Oct 18, 2017 at 11:23 am
Twenty First Century Fox

First, they were Mock Lobster, a B-52’s cover band, but five years ago they made the switch to writing original music, becoming Twenty First Century Fox, a metamorphosis that took the hook-heavy proto-indie pop of the B-52’s and merged it with the angular noise-rock of the post-punk scene.

“I’d be lying if I said that the B-52’s did not influence us, but we did not start [Twenty First Century Fox] thinking ‘We love the B-52’s, let’s write exactly in that style,’” drummer Greg Ward said. “Playing with each other in Mock Lobster definitely helped in developing a working relationship with each other musically, but it did not, as far as I know, consciously influence our style. I’d say we are greatly influenced by a lot of new-wave bands from late ‘70s to early ‘80s, but also contemporary stuff.”

“I learned about space, musically,” added singer/guitarist Miranda Cason about the band’s transition. “Before, I thought I had to play guitar over everything. Learning the B-52’s songs was also great because I was able to loosen up in a way I hadn’t been able to before. I loved singing the goofy lyrics and the harmonies were fantastic. I grew as a performer.”

Twenty First Century Fox will celebrate their five-year anniversary through a show on Thursday, Oct. 19 at Kaiju, where they will recreate the songs that they played during their very first set at Solidarity on Bardstown Road in 2012. Since that inaugural show, the band has released an EP, two full lengths and a handful of singles — all of which have continued moving in experimental, unique directions, that kept their core sound in tact, but never seemed afraid to wander into new territory.
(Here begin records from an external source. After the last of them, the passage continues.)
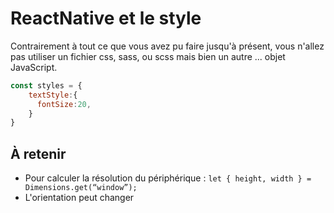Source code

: # ReactNative et le style

Contrairement à tout ce que vous avez pu faire jusqu'à présent, vous n'allez pas utiliser un fichier css, sass, ou scss mais bien un autre ... objet JavaScript.

```javascript
const styles = {
    textStyle:{
      fontSize:20,
    }
}
```

## À retenir 

* Pour calculer la résolution du périphérique : `let { height, width } = Dimensions.get(“window”);`
* L'orientation peut changer

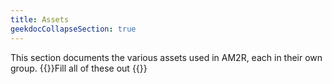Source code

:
 ```yaml
---
title: Assets
geekdocCollapseSection: true
---
```

This section documents the various assets used in AM2R, each in their own group.
{{<todo>}}Fill all of these out {{</todo>}}
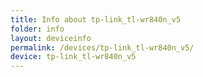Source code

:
 ```yaml
---
title: Info about tp-link_tl-wr840n_v5
folder: info
layout: deviceinfo
permalink: /devices/tp-link_tl-wr840n_v5/
device: tp-link_tl-wr840n_v5
---
```

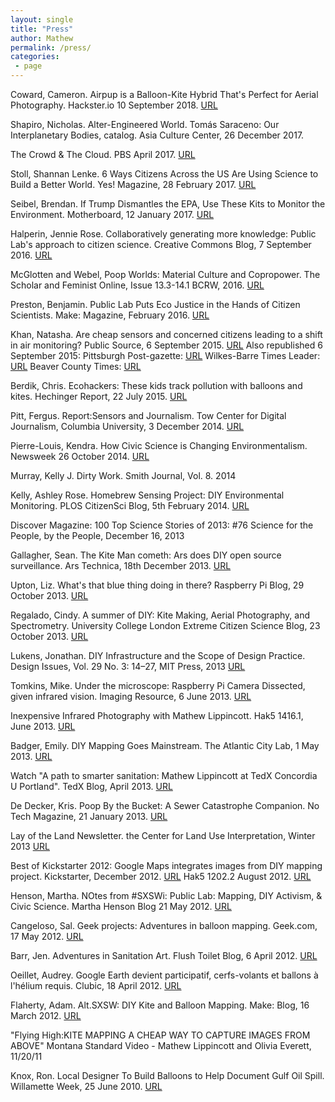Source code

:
 ```yaml
---
layout: single
title: "Press"
author: Mathew
permalink: /press/
categories:
 - page
---
```


Coward, Cameron. Airpup is a Balloon-Kite Hybrid That's Perfect for Aerial Photography. Hackster.io 10 September 2018. [URL](https://blog.hackster.io/airpup-is-a-balloon-kite-hybrid-thats-perfect-for-aerial-photograph-2b5c1b7e405f)

Shapiro, Nicholas. Alter-Engineered World. Tomás Saraceno: Our Interplanetary Bodies, catalog. Asia Culture Center, 26 December 2017.

The Crowd & The Cloud. PBS April 2017. [URL](http://crowdandcloud.org/watch-the-episodes/episode-one)

Stoll, Shannan Lenke. 6 Ways Citizens Across the US Are Using Science to Build a Better World. Yes! Magazine, 28 February 2017. [URL](https://www.yesmagazine.org/issues/science/6-ways-citizens-across-the-us-are-using-science-to-build-a-better-world-20170228)

Seibel, Brendan. If Trump Dismantles the EPA, Use These Kits to Monitor the Environment. Motherboard, 12 January 2017. [URL](https://motherboard.vice.com/en_us/article/vv7n9b/if-trump-dismantles-the-epa-use-these-kits-to-monitor-your-environment)

Halperin, Jennie Rose. Collaboratively generating more knowledge: Public Lab's approach to citizen science. Creative Commons Blog, 7 September 2016. [URL](https://creativecommons.org/2016/09/07/collaboratively-generating-knowledge/)

McGlotten and Webel, Poop Worlds: Material Culture and Copropower. The Scholar and Feminist Online, Issue 13.3-14.1 BCRW, 2016. [URL](http://sfonline.barnard.edu/traversing-technologies/poop-worlds-material-culture-and-copropower-shaka-mcglotten-scott-webel/)

Preston, Benjamin. Public Lab Puts Eco Justice in the Hands of Citizen Scientists. Make: Magazine, February 2016. [URL](http://makezine.com/2016/02/09/public-lab-puts-eco-justice-in-the-hands-citizen-scientists/)

Khan, Natasha. Are cheap sensors and concerned citizens leading to a shift in air monitoring? Public Source, 6 September 2015. [URL](http://publicsource.org/investigations/are-cheap-sensors-and-concerned-citizens-leading-shift-air-monitoring)
Also republished 6 September 2015: 
Pittsburgh Post-gazette: [URL](http://www.post-gazette.com/news/environment/2015/09/06/Citizens-monitoring-air-quality-with-affordable-sensors/stories/201509060076)
Wilkes-Barre Times Leader: [URL](http://timesleader.com/news/380660/are-cheap-sensors-concerned-citizens-leading-to-a-shift-in-air-monitoring)
Beaver County Times: [URL](http://www.timesonline.com/news/local_news/are-cheap-sensors-and-concerned-residents-leading-to-a-%20%20%20%20ft/article_e09e9e44-51d3-11e5-9ef7-47f9d330f5ce.html)

Berdik, Chris. Ecohackers: These kids track pollution with balloons and kites. Hechinger Report, 22 July 2015. [URL](http://hechingerreport.org/ecohackers-these-kids-track-pollution-with-balloons-and-kites/)

Pitt, Fergus. Report:Sensors and Journalism. Tow Center for Digital Journalism, Columbia University, 3 December 2014. [URL](http://towcenter.org/research/sensors-and-journalism/)

Pierre-Louis, Kendra. How Civic Science is Changing Environmentalism. Newsweek 26 October 2014. [URL](http://www.newsweek.com/2014/11/07/how-civic-science-changing-environmentalism-279777.html)
Murray, Kelly J. Dirty Work. Smith Journal, Vol. 8. 2014

Kelly, Ashley Rose. Homebrew Sensing Project: DIY Environmental Monitoring. PLOS CitizenSci Blog, 5th February 2014. [URL](http://blogs.plos.org/citizensci/2014/02/05/homebrew-sensing-project-diy-environmental-monitoring/)

Discover Magazine: 100 Top Science Stories of 2013: #76 Science for the People, by the People, December 16, 2013

Gallagher, Sean. The Kite Man cometh: Ars does DIY open source surveillance. Ars Technica, 18th December 2013. [URL](http://arstechnica.com/information-technology/2013/12/the-kite-man-cometh-ars-does-diy-open-source-aerial-surveillance/)

Upton, Liz. What's that blue thing doing in there? Raspberry Pi Blog, 29 October 2013. [URL](https://www.raspberrypi.org/blog/whats-that-blue-thing-doing-here/)

Regalado, Cindy. A summer of DIY: Kite Making, Aerial Photography, and Spectrometry. University College London Extreme Citizen Science Blog, 23 October 2013. [URL](https://uclexcites.wordpress.com/2013/10/23/a-summer-of-diy-kite-making-aerial-photography-and-spectrometry-part-1/)

Lukens, Jonathan. DIY Infrastructure and the Scope of Design Practice. Design Issues, Vol. 29 No. 3: 14–27, MIT Press, 2013 [URL](http://www.mitpressjournals.org/doi/abs/10.1162/DESI_a_00218)

Tomkins, Mike. Under the microscope: Raspberry Pi Camera Dissected, given infrared vision. Imaging Resource, 6 June 2013. [URL](https://www.imaging-resource.com/news/2013/06/06/under-the-microscope-raspberry-pi-camera-dissected-given-infrared-vision)

Inexpensive Infrared Photography with Mathew Lippincott. Hak5 1416.1, June 2013. [URL](https://youtu.be/w6ICgzEsag0)

Badger, Emily. DIY Mapping Goes Mainstream. The Atlantic City Lab, 1 May 2013. [URL](http://www.citylab.com/tech/2013/05/diy-mapping-goes-mainstream/5446/)


Watch "A path to smarter sanitation: Mathew Lippincott at TedX Concordia U Portland". TedX Blog, April 2013. [URL](http://tedxtalks.ted.com/video/Iconic-toilets-Mathew-Lippincot)

De Decker, Kris. Poop By the Bucket: A Sewer Catastrophe Companion. No Tech Magazine, 21 January 2013. [URL](http://www.notechmagazine.com/2013/01/poop-by-the-bucket-a-sewer-catastrophe-companion.html)

Lay of the Land Newsletter. the Center for Land Use Interpretation, Winter 2013 [URL](http://www.clui.org/newsletter/winter-2013/desert-research-station-report)

Best of Kickstarter 2012: Google Maps integrates images from DIY mapping project. Kickstarter, December 2012. [URL](https://www.kickstarter.com/year/2012#diy_mapping)
Hak5 1202.2 August 2012. [URL](https://www.youtube.com/watch?v=QF4NjbIEbW8)

Henson, Martha. NOtes from #SXSWi: Public Lab: Mapping, DIY Activism, & Civic Science. Martha Henson Blog 21 May 2012. [URL](https://marthasadie.wordpress.com/2012/05/21/public-lab-mapping-diy-activism-civic-science/)

Cangeloso, Sal. Geek projects: Adventures in balloon mapping. Geek.com, 17 May 2012. [URL](http://www.clubic.com/internet/univers-google/google-maps/actualite-487334-cartographie-google-earth-cerf-volants-ballons-helium.html)

Barr, Jen. Adventures in Sanitation Art. Flush Toilet Blog, 6 April 2012. [URL](http://flushtoiletblog.blogspot.com/2012/04/adventures-in-sanitation-art.html)

Oeillet, Audrey. Google Earth devient participatif, cerfs-volants et ballons à l'hélium requis. Clubic, 18 April 2012. [URL](http://www.clubic.com/internet/univers-google/google-maps/actualite-487334-cartographie-google-earth-cerf-volants-ballons-helium.html)

Flaherty, Adam. Alt.SXSW: DIY Kite and Balloon Mapping. Make: Blog, 16 March 2012. [URL](http://makezine.com/2012/03/16/alt-sxsw-diy-balloon-and-kite-mapping/)

"Flying High:KITE MAPPING A CHEAP WAY TO CAPTURE IMAGES FROM ABOVE" Montana Standard Video - Mathew Lippincott and Olivia Everett, 11/20/11

Knox, Ron. Local Designer To Build Balloons to Help Document Gulf Oil Spill. Willamette Week, 25 June 2010. [URL](http://makezine.com/2016/02/09/public-lab-puts-eco-justice-in-the-hands-citizen-scientists/)






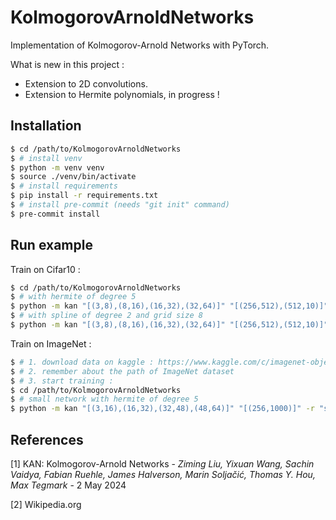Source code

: # KolmogorovArnoldNetworks

Implementation of Kolmogorov-Arnold Networks with PyTorch.

What is new in this project :
- Extension to 2D convolutions.
- Extension to Hermite polynomials, in progress !

## Installation

```bash
$ cd /path/to/KolmogorovArnoldNetworks
$ # install venv
$ python -m venv venv
$ source ./venv/bin/activate
$ # install requirements
$ pip install -r requirements.txt
$ # install pre-commit (needs "git init" command)
$ pre-commit install
```

## Run example

Train on Cifar10 :

```bash
$ cd /path/to/KolmogorovArnoldNetworks
$ # with hermite of degree 5
$ python -m kan "[(3,8),(8,16),(16,32),(32,64)]" "[(256,512),(512,10)]" -k 3 -s 2 -p 1 -r "silu" -a "hermite" -a "n=5" train "cifar10" "./out/cifar10" "./out/train_hermite_cifar10" -lr 1e-4 -b 64 -e 100 --train-ratio 0.7 --cuda --save-every 256
$ # with spline of degree 2 and grid size 8
$ python -m kan "[(3,8),(8,16),(16,32),(32,64)]" "[(256,512),(512,10)]" -k 3 -s 2 -p 1 -r "silu" -a "b-spline" -a "degree=2" -a "grid_size=8" train "cifar10" "./out/cifar10" "./out/train_bspline_cifar10" -lr 1e-4 -b 64 -e 100 --train-ratio 0.7 --cuda --save-every 256
```

Train on ImageNet :

```bash
$ # 1. download data on kaggle : https://www.kaggle.com/c/imagenet-object-localization-challenge
$ # 2. remember about the path of ImageNet dataset
$ # 3. start training :
$ cd /path/to/KolmogorovArnoldNetworks
$ # small network with hermite of degree 5
$ python -m kan "[(3,16),(16,32),(32,48),(48,64)]" "[(256,1000)]" -r "silu" -k 5 -s 4 -p 2 -a "hermite" -ao "n=5" --cuda train imagenet "/path/to/imagenet-object-localization-challenge/ILSVRC/Data/CLS-LOC/train" "./out/train_imagenet" -e 1000 -b 24 -lr 1e-3 --save-every 4096 --train-ratio 0.7
```

## References

[1] KAN: Kolmogorov-Arnold Networks - *Ziming Liu, Yixuan Wang, Sachin Vaidya, Fabian Ruehle, James Halverson, Marin Soljačić, Thomas Y. Hou, Max Tegmark* - 2 May 2024

[2] Wikipedia.org
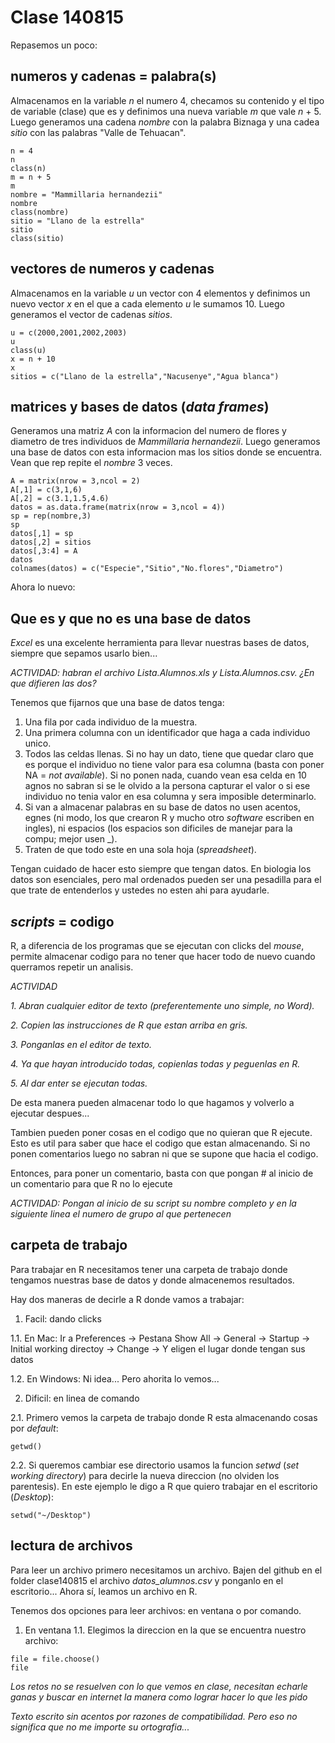 # Clase 140815

Repasemos un poco:

## numeros y cadenas = palabra(s)
Almacenamos en la variable _n_ el numero 4, checamos su contenido y el tipo de variable (clase) que es y definimos una nueva variable _m_ que vale _n_ + 5. Luego generamos una cadena _nombre_ con la palabra Biznaga y una cadea _sitio_ con las palabras "Valle de Tehuacan".
```{r, echo=FALSE}
n = 4
n
class(n)
m = n + 5
m
nombre = "Mammillaria hernandezii"
nombre
class(nombre)
sitio = "Llano de la estrella"
sitio
class(sitio)
```

## vectores de numeros y cadenas
Almacenamos en la variable _u_ un vector con 4 elementos y definimos un nuevo vector _x_ en el que a cada elemento _u_ le sumamos 10. Luego generamos el vector de cadenas _sitios_.
```{r, echo=FALSE}
u = c(2000,2001,2002,2003)
u
class(u)
x = n + 10
x
sitios = c("Llano de la estrella","Nacusenye","Agua blanca")
```

## matrices y bases de datos (_data frames_)
Generamos una matriz _A_ con la informacion del numero de flores y diametro de tres individuos de _Mammillaria hernandezii_. Luego generamos una base de datos con esta informacion mas los sitios donde se encuentra. Vean que rep repite el _nombre_ 3 veces.
```{r, echo=FALSE}
A = matrix(nrow = 3,ncol = 2)
A[,1] = c(3,1,6) 
A[,2] = c(3.1,1.5,4.6)
datos = as.data.frame(matrix(nrow = 3,ncol = 4))
sp = rep(nombre,3)
sp
datos[,1] = sp
datos[,2] = sitios
datos[,3:4] = A
datos
colnames(datos) = c("Especie","Sitio","No.flores","Diametro")
```

Ahora lo nuevo:

## Que es y que no es una base de datos
_Excel_ es una excelente herramienta para llevar nuestras bases de datos, siempre que sepamos usarlo bien...

_ACTIVIDAD: habran el archivo Lista.Alumnos.xls y Lista.Alumnos.csv. ¿En que difieren las dos?_

Tenemos que fijarnos que una base de datos tenga:

1. Una fila por cada individuo de la muestra.
2. Una primera columna con un identificador que haga a cada individuo unico.
3. Todos las celdas llenas. Si no hay un dato, tiene que quedar claro que es porque el individuo no tiene valor para esa columna (basta con poner NA = _not available_). Si no ponen nada, cuando vean esa celda en 10 agnos no sabran si se le olvido a la persona capturar el valor o si ese individuo no tenia valor en esa columna y sera imposible determinarlo.
4. Si van a almacenar palabras en su base de datos no usen acentos, egnes (ni modo, los que crearon R y mucho otro _software_ escriben en ingles), ni espacios (los espacios son dificiles de manejar para la compu; mejor usen _).
5. Traten de que todo este en una sola hoja (_spreadsheet_).

Tengan cuidado de hacer esto siempre que tengan datos. En biologia los datos son esenciales, pero mal ordenados pueden ser una pesadilla para el que trate de entenderlos y ustedes no esten ahi para ayudarle. 

## _scripts_ = codigo
R, a diferencia de los programas que se ejecutan con clicks del _mouse_, permite almacenar codigo para no tener que hacer todo de nuevo cuando querramos repetir un analisis.

_ACTIVIDAD_

_1. Abran cualquier editor de texto (preferentemente uno simple, no Word)._

_2. Copien las instrucciones de R que estan arriba en gris._

_3. Ponganlas en el editor de texto._

_4. Ya que hayan introducido todas, copienlas todas y peguenlas en R._

_5. Al dar enter se ejecutan todas._

De esta manera pueden almacenar todo lo que hagamos y volverlo a ejecutar despues...

Tambien pueden poner cosas en el codigo que no quieran que R ejecute. Esto es util para saber que hace el codigo que estan almacenando. Si no ponen comentarios luego no sabran ni que se supone que hacia el codigo.

Entonces, para poner un comentario, basta con que pongan # al inicio de un comentario para que R no lo ejecute

_ACTIVIDAD: Pongan al inicio de su script su nombre completo y en la siguiente linea el numero de grupo al que pertenecen_

## carpeta de trabajo
Para trabajar en R necesitamos tener una carpeta de trabajo donde tengamos nuestras base de datos y donde almacenemos resultados.

Hay dos maneras de decirle a R donde vamos a trabajar:

1. Facil: dando clicks

1.1. En Mac: Ir a Preferences -> Pestana Show All -> General -> Startup -> Initial working directoy -> Change -> Y eligen el lugar donde tengan sus datos

1.2. En Windows: Ni idea... Pero ahorita lo vemos...

2. Dificil: en linea de comando

2.1. Primero vemos la carpeta de trabajo donde R esta almacenando cosas por _default_:
```{r, echo=FALSE}
getwd()
```
2.2. Si queremos cambiar ese directorio usamos la funcion _setwd_ (_set working directory_) para decirle la nueva direccion (no olviden los parentesis). En este ejemplo le digo a R que quiero trabajar en el escritorio (_Desktop_):
```{r, echo=FALSE}
setwd("~/Desktop")
```


## lectura de archivos
Para leer un archivo primero necesitamos un archivo.
Bajen del github en el folder clase140815 el archivo _datos_alumnos.csv_ y ponganlo en el escritorio... Ahora sí, leamos un archivo en R.

Tenemos dos opciones para leer archivos: en ventana o por comando.
1. En ventana 
1.1. Elegimos la direccion en la que se encuentra nuestro archivo:
```{r, echo=FALSE}
file = file.choose()
file
```



_Los retos no se resuelven con lo que vemos en clase, necesitan echarle ganas y buscar en internet la manera como lograr hacer lo que les pido_

_Texto escrito sin acentos por razones de compatibilidad. Pero eso no significa que no me importe su ortografia..._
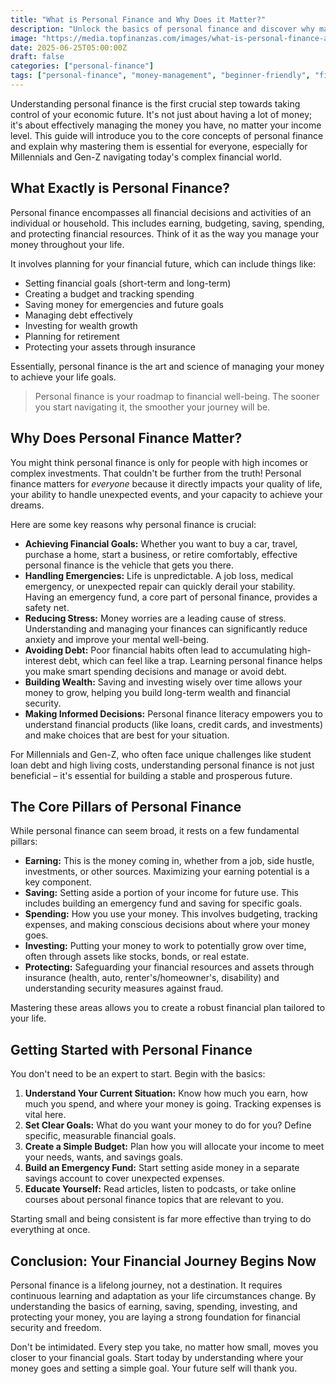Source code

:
 ```yaml
---
title: "What is Personal Finance and Why Does it Matter?"
description: "Unlock the basics of personal finance and discover why managing your money effectively is crucial for building a secure future, no matter your income."
image: "https://media.topfinanzas.com/images/what-is-personal-finance-and-why-does-it-matter.webp"
date: 2025-06-25T05:00:00Z
draft: false
categories: ["personal-finance"]
tags: ["personal-finance", "money-management", "beginner-friendly", "financial-literacy", "financial-planning"]
---
```


Understanding personal finance is the first crucial step towards taking control of your economic future. It's not just about having a lot of money; it's about effectively managing the money you have, no matter your income level. This guide will introduce you to the core concepts of personal finance and explain why mastering them is essential for everyone, especially for Millennials and Gen-Z navigating today's complex financial world.

## What Exactly is Personal Finance?

Personal finance encompasses all financial decisions and activities of an individual or household. This includes earning, budgeting, saving, spending, and protecting financial resources. Think of it as the way you manage your money throughout your life.

It involves planning for your financial future, which can include things like:

* Setting financial goals (short-term and long-term)
* Creating a budget and tracking spending
* Saving money for emergencies and future goals
* Managing debt effectively
* Investing for wealth growth
* Planning for retirement
* Protecting your assets through insurance

Essentially, personal finance is the art and science of managing your money to achieve your life goals.

> Personal finance is your roadmap to financial well-being. The sooner you start navigating it, the smoother your journey will be.

## Why Does Personal Finance Matter?

You might think personal finance is only for people with high incomes or complex investments. That couldn't be further from the truth! Personal finance matters for *everyone* because it directly impacts your quality of life, your ability to handle unexpected events, and your capacity to achieve your dreams.

Here are some key reasons why personal finance is crucial:

* **Achieving Financial Goals:** Whether you want to buy a car, travel, purchase a home, start a business, or retire comfortably, effective personal finance is the vehicle that gets you there.
* **Handling Emergencies:** Life is unpredictable. A job loss, medical emergency, or unexpected repair can quickly derail your stability. Having an emergency fund, a core part of personal finance, provides a safety net.
* **Reducing Stress:** Money worries are a leading cause of stress. Understanding and managing your finances can significantly reduce anxiety and improve your mental well-being.
* **Avoiding Debt:** Poor financial habits often lead to accumulating high-interest debt, which can feel like a trap. Learning personal finance helps you make smart spending decisions and manage or avoid debt.
* **Building Wealth:** Saving and investing wisely over time allows your money to grow, helping you build long-term wealth and financial security.
* **Making Informed Decisions:** Personal finance literacy empowers you to understand financial products (like loans, credit cards, and investments) and make choices that are best for your situation.

For Millennials and Gen-Z, who often face unique challenges like student loan debt and high living costs, understanding personal finance is not just beneficial – it's essential for building a stable and prosperous future.

## The Core Pillars of Personal Finance

While personal finance can seem broad, it rests on a few fundamental pillars:

* **Earning:** This is the money coming in, whether from a job, side hustle, investments, or other sources. Maximizing your earning potential is a key component.
* **Saving:** Setting aside a portion of your income for future use. This includes building an emergency fund and saving for specific goals.
* **Spending:** How you use your money. This involves budgeting, tracking expenses, and making conscious decisions about where your money goes.
* **Investing:** Putting your money to work to potentially grow over time, often through assets like stocks, bonds, or real estate.
* **Protecting:** Safeguarding your financial resources and assets through insurance (health, auto, renter's/homeowner's, disability) and understanding security measures against fraud.

Mastering these areas allows you to create a robust financial plan tailored to your life.

## Getting Started with Personal Finance

You don't need to be an expert to start. Begin with the basics:

1. **Understand Your Current Situation:** Know how much you earn, how much you spend, and where your money is going. Tracking expenses is vital here.
2. **Set Clear Goals:** What do you want your money to do for you? Define specific, measurable financial goals.
3. **Create a Simple Budget:** Plan how you will allocate your income to meet your needs, wants, and savings goals.
4. **Build an Emergency Fund:** Start setting aside money in a separate savings account to cover unexpected expenses.
5. **Educate Yourself:** Read articles, listen to podcasts, or take online courses about personal finance topics that are relevant to you.

Starting small and being consistent is far more effective than trying to do everything at once.

## Conclusion: Your Financial Journey Begins Now

Personal finance is a lifelong journey, not a destination. It requires continuous learning and adaptation as your life circumstances change. By understanding the basics of earning, saving, spending, investing, and protecting your money, you are laying a strong foundation for financial security and freedom.

Don't be intimidated. Every step you take, no matter how small, moves you closer to your financial goals. Start today by understanding where your money goes and setting a simple goal. Your future self will thank you.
The band is currently writing new material, which they see as fitting somewhere in-between their first two LPs sonically.

“We are experimenting with sounds,” Cason said. “I think the last record, YR Welcome, was very different than Pet Rounds. It’s more atonal and angular. The next thing we record will probably be an amalgam of the two.”

Twenty First Century Fox perform at Kaiju on Thursday, Oct. 19. $7.